TASK OBJECTIVE | Please output exactly the part of the records below that opens with the line containing "2) $L$ is sorted \\" and closes with the line containing "is done. \\", both lines included, and nothing else.

DATASET RECORDS |

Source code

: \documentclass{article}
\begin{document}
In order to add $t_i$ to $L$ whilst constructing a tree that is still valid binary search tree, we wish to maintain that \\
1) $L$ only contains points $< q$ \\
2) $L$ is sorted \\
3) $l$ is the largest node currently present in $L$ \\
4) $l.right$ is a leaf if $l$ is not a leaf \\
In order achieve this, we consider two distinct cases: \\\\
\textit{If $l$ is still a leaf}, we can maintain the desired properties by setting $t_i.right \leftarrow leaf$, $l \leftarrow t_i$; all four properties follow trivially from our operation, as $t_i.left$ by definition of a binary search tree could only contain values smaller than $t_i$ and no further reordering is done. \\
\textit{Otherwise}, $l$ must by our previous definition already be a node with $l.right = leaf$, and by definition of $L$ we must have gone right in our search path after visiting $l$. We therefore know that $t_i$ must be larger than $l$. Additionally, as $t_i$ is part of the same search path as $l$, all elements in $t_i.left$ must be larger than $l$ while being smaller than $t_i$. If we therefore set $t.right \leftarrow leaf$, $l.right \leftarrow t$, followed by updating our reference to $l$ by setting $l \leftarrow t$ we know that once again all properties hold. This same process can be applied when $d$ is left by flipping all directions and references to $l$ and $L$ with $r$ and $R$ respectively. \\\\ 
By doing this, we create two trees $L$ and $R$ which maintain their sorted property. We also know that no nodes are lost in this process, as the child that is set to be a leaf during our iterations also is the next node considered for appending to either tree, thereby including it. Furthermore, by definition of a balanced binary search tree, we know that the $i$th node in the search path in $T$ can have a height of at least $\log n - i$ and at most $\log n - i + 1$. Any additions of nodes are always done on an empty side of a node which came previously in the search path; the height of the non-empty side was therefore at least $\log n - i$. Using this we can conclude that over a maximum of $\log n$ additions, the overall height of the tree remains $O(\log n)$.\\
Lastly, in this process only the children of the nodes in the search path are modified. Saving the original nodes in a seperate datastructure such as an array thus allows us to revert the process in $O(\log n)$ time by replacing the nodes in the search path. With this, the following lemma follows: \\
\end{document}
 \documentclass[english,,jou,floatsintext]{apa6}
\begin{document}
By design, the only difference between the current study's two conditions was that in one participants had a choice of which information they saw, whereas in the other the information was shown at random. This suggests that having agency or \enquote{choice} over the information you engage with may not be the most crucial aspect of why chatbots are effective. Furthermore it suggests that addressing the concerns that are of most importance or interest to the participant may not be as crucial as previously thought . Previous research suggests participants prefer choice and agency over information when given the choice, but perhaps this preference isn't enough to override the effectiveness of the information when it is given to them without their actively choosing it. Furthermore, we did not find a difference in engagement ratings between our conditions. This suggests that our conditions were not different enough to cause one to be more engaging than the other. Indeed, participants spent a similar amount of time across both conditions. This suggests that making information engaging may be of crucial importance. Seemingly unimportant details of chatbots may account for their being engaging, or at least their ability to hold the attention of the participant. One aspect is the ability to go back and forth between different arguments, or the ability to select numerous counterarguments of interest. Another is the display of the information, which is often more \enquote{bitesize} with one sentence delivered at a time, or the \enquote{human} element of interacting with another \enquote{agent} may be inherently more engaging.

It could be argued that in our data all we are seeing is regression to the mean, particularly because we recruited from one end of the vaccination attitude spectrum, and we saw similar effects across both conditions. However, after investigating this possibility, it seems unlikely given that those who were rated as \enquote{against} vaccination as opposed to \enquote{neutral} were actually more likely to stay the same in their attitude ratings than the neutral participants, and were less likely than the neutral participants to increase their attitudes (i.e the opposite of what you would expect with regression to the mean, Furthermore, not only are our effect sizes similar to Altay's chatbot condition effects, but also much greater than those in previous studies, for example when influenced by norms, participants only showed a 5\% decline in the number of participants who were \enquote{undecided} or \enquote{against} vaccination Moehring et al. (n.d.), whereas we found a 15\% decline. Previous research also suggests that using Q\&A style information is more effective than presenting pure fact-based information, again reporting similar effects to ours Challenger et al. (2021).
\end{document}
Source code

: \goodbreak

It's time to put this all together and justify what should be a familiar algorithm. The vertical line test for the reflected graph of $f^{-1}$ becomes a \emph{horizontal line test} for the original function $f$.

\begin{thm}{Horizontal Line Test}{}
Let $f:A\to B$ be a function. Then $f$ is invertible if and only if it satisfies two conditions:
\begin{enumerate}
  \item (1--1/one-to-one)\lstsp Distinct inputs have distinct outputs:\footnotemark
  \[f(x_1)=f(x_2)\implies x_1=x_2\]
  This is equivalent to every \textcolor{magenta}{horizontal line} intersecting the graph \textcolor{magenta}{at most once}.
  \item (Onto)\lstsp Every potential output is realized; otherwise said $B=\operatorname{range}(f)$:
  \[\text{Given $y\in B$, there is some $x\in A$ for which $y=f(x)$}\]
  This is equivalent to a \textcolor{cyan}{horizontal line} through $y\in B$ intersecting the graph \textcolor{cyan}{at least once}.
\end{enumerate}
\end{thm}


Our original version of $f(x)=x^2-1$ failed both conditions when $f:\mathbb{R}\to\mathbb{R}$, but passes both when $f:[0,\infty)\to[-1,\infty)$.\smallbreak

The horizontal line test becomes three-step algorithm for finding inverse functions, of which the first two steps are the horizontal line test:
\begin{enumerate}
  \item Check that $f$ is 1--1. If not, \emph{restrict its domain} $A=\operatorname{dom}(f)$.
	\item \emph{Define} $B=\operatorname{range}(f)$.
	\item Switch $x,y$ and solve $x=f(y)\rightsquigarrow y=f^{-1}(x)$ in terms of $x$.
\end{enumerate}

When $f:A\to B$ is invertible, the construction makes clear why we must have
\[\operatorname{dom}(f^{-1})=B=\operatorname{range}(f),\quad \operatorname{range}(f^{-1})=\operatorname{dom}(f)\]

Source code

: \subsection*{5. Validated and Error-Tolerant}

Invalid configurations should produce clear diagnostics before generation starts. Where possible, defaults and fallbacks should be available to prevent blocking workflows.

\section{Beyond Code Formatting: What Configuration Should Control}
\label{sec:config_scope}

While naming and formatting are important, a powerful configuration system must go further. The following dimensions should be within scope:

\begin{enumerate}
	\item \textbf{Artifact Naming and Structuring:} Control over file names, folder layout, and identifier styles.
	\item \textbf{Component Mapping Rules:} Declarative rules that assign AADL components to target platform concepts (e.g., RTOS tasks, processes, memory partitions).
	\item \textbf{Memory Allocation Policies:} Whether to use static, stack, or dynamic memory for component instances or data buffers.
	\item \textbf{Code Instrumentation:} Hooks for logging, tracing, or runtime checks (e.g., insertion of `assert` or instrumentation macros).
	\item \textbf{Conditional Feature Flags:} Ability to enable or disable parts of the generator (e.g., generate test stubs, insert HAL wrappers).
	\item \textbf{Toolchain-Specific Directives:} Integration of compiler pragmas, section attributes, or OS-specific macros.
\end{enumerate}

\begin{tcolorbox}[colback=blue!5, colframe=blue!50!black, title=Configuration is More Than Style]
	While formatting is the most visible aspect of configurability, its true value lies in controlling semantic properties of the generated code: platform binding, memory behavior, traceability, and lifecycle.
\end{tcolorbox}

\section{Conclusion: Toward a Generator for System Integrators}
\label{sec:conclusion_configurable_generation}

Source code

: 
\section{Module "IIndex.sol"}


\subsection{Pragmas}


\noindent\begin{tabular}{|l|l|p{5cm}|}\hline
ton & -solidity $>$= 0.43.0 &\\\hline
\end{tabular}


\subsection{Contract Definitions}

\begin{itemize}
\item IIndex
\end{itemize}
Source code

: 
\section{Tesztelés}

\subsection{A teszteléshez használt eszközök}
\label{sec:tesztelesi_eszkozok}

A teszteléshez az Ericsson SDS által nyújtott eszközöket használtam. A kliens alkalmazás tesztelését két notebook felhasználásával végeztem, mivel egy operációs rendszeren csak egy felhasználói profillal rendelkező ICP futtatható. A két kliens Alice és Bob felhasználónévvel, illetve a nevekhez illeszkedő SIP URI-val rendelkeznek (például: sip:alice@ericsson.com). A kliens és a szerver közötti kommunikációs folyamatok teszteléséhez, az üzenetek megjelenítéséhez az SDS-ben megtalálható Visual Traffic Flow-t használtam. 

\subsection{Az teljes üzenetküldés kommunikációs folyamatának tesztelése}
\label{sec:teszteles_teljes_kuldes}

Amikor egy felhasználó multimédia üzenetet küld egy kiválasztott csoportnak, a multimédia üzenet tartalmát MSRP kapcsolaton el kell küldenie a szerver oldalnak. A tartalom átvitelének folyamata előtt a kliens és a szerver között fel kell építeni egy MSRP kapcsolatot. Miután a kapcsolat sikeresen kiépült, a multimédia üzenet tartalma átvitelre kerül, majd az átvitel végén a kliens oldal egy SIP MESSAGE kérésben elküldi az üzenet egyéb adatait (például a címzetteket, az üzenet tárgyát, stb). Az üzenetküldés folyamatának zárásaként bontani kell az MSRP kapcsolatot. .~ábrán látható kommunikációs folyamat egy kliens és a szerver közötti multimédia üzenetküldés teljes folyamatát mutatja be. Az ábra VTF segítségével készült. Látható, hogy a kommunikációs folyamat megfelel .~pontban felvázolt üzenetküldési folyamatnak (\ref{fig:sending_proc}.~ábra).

OUTPUT FOR THIS EXERCISE |
2) $L$ is sorted \\
3) $l$ is the largest node currently present in $L$ \\
4) $l.right$ is a leaf if $l$ is not a leaf \\
In order achieve this, we consider two distinct cases: \\\\
\textit{If $l$ is still a leaf}, we can maintain the desired properties by setting $t_i.right \leftarrow leaf$, $l \leftarrow t_i$; all four properties follow trivially from our operation, as $t_i.left$ by definition of a binary search tree could only contain values smaller than $t_i$ and no further reordering is done. \\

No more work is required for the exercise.